Et les filles et fils d’Haïti savent bien respecter ce pacte séculaire, ils savent si bien chanter leur pays, écrire leur pays, crier leur pays, que la seule chose que semble aujourd’hui posséder Haïti, que la nature n’arrive jamais, n’arrivera jamais à lui arracher dans son acharnement, est la culture. Haïti ne possède que sa culture. Et elle restera, la culture haïtienne, même quand la dictature, les tempêtes et ouragans, les tremblements de terre… auront tout ravi à cette terre.

Ce pacte qui lie les filles et fils d’Haïti à leur terre se lit dans le petit recueil de poèmes de deux jeunes Haïtiens, Jean Watson Charles et Wébert Charles, Pour que la terre s’en souvienne. Haïti portée par deux jeunes voix. Des textes courts, presque épars, mais liés par une musique mélancolique et douce, une mélopée rythmée par des voix écrasées par la solitude, la tristesse, la désolation devant le sombre tableau de cette ville « où les cadavres vont à la mer… comme à l’église »… Mais où percent un courage stoïque et un espoir presque serein « Nos cœurs sont des pierres tombales, Fossiles recyclables, D’un pays putréfié ». Tout chante dans la poésie des deux jeunes Haïtiens, des vers obscurs par endroits, des images un peu floues, sombres, mais très expressives « Nos corps sont des rues laminaires, Où chaque passant, Laisse ses errances, Mais la vie n’est pas une cicatrice, Sur nos sexes, Ni une offrande à la terre ». Un hommage est rendu au poète et éditeur Haïtien Rodney Saint-Eloi, Poète de la de-ville, un poète très enraciné, comme tous les créateurs haïtiens, dans sa terre natale. Un autre hommage aux petites filles victimes des inondations des Gonaïves, « Je sais que la mer, A voulu semer toutes ses dérives dans nos yeux… » Il s’agit de montrer la terre d’Haïti comme elle est, une terre qui souffle la tristesse, la désolation à ses fils « Nos corps seront toujours des sacrifices, Livrés au soleil, Car nous avons brisé toutes nos déroutes, Contre les murs de nos Babel », mais pas le désespoir « Je continue ma route, Car ma soif est lointaine ».

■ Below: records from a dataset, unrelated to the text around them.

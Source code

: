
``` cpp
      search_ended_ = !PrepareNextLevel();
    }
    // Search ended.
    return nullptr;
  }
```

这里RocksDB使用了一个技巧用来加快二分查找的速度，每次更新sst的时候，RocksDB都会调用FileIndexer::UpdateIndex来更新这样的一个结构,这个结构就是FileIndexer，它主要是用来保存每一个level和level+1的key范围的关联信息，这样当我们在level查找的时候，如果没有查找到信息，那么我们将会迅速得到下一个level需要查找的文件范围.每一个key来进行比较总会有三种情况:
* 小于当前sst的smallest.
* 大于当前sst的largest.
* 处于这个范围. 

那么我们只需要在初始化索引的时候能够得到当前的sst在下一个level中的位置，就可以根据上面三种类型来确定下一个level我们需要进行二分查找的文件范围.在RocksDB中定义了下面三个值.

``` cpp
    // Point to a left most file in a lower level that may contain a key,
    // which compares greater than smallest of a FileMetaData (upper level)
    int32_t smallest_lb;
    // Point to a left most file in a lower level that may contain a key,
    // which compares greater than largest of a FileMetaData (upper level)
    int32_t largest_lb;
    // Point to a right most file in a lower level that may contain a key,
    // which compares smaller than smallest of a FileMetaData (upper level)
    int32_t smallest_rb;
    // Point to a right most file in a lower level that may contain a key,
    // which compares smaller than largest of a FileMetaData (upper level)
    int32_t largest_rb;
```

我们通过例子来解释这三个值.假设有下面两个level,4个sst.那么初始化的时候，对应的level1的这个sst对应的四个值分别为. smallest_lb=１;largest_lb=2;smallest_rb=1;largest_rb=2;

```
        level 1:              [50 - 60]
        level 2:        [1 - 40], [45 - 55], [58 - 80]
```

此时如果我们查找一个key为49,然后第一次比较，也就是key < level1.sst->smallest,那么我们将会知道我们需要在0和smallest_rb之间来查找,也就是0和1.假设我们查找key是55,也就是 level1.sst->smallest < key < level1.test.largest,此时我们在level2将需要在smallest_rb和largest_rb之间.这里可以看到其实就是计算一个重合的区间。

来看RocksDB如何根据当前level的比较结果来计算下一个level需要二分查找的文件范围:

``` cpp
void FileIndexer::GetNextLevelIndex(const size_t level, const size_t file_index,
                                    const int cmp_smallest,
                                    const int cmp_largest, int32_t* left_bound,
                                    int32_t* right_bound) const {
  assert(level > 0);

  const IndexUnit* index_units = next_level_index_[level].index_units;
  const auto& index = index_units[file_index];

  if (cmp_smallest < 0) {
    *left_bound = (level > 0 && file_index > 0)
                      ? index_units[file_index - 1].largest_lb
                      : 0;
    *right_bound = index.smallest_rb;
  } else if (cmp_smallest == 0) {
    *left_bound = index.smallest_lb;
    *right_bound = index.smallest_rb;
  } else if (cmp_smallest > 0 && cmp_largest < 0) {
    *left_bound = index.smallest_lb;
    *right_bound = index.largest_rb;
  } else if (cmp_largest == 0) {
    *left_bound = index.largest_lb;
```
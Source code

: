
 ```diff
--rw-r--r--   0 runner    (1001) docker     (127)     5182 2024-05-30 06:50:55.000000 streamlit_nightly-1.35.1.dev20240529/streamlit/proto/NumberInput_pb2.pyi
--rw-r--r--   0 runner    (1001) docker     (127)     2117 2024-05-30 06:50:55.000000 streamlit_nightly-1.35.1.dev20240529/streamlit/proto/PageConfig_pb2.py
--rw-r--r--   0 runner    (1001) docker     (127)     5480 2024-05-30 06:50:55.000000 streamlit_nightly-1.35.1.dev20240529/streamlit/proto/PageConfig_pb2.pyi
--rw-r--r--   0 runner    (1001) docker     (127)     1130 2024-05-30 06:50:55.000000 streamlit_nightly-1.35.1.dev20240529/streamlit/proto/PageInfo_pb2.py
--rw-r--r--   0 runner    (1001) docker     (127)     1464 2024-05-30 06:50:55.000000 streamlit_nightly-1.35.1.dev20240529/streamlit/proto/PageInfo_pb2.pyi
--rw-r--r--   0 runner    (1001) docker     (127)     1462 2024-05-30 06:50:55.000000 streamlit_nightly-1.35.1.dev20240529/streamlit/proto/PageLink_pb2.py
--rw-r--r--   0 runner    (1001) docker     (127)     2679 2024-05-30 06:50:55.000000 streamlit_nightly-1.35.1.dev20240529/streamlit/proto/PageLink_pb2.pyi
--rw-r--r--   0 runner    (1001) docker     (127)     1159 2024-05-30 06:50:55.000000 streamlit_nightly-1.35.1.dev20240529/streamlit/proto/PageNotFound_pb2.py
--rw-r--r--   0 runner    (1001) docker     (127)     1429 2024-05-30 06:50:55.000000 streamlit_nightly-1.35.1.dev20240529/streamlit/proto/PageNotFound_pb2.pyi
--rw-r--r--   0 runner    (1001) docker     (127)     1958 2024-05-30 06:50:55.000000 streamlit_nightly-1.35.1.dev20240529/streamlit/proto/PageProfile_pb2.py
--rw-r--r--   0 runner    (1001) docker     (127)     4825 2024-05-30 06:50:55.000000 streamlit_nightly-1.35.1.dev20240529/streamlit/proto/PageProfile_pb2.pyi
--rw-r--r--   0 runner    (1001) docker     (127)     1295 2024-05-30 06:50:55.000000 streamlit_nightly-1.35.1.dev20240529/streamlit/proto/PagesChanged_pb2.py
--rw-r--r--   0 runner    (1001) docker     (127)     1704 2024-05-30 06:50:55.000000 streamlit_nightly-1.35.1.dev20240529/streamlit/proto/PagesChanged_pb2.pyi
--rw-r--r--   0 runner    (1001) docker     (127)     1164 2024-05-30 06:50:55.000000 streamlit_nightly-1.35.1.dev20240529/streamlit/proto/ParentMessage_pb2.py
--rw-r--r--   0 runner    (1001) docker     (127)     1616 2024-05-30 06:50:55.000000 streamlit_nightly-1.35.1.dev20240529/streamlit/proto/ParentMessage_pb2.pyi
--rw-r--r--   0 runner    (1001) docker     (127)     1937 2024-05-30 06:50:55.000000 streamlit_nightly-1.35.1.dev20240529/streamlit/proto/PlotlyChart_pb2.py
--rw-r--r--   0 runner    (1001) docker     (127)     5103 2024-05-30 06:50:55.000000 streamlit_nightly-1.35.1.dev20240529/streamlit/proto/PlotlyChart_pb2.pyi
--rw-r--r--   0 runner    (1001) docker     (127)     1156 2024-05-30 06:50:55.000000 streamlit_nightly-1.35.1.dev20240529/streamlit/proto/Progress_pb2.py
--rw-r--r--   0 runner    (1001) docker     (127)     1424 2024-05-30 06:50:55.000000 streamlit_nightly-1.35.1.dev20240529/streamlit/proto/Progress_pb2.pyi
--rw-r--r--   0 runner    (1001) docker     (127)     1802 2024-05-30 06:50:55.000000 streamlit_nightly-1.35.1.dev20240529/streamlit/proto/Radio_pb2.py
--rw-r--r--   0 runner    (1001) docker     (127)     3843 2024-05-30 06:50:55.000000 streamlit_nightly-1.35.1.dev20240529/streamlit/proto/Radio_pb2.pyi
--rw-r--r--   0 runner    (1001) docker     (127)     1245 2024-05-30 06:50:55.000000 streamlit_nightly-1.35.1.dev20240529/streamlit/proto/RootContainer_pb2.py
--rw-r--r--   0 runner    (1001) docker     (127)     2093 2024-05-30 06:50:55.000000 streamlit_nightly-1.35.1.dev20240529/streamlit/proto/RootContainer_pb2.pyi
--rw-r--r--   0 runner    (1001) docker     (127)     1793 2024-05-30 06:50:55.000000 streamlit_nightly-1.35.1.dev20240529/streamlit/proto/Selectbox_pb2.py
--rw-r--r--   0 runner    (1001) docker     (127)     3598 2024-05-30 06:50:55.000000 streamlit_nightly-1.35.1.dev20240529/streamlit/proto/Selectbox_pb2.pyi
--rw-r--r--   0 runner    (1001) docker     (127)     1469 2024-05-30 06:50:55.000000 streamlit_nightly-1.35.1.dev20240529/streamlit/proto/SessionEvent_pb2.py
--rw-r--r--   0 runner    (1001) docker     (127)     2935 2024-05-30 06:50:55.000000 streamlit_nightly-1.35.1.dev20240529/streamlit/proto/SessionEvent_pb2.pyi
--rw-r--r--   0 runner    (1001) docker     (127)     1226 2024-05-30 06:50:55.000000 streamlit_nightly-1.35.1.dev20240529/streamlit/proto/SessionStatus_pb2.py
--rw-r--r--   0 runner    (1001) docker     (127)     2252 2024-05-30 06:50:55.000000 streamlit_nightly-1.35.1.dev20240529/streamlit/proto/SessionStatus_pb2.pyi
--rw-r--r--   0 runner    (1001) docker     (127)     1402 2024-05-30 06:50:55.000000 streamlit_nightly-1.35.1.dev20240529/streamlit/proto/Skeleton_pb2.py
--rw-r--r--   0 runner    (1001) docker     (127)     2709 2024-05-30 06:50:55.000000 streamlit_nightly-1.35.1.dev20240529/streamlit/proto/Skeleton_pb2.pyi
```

« Non, Haïti n’est pas une terre qui mendie », s’insurgeait, du haut de son émotion, un Haïtien lors du tremblement de terre qui a dévasté ce pays le 12 Janvier 2010, faisant plus de deux cent mille morts. Bien sûr qu’elle n’est pas une terre qui mendie, Haïti. Qu’a-t-elle à mendier, une terre qui sait produire des fils qui l’aiment, qui la chantent, qui l’écrivent comme elle est ? Que peut-elle mendier, une terre qui a autant de poètes que d’autres ont des gratte-ciels, des hommes d’affaires, des milliardaires qui les oublient toujours, les renient des fois, dans leur ahan dans l’accumulation des vanités d’ici-bas ? Que peut mendier une terre qui a pu produire à la fois Dany Lafferière,  Lyonel Trouillot, Frankétienne… ?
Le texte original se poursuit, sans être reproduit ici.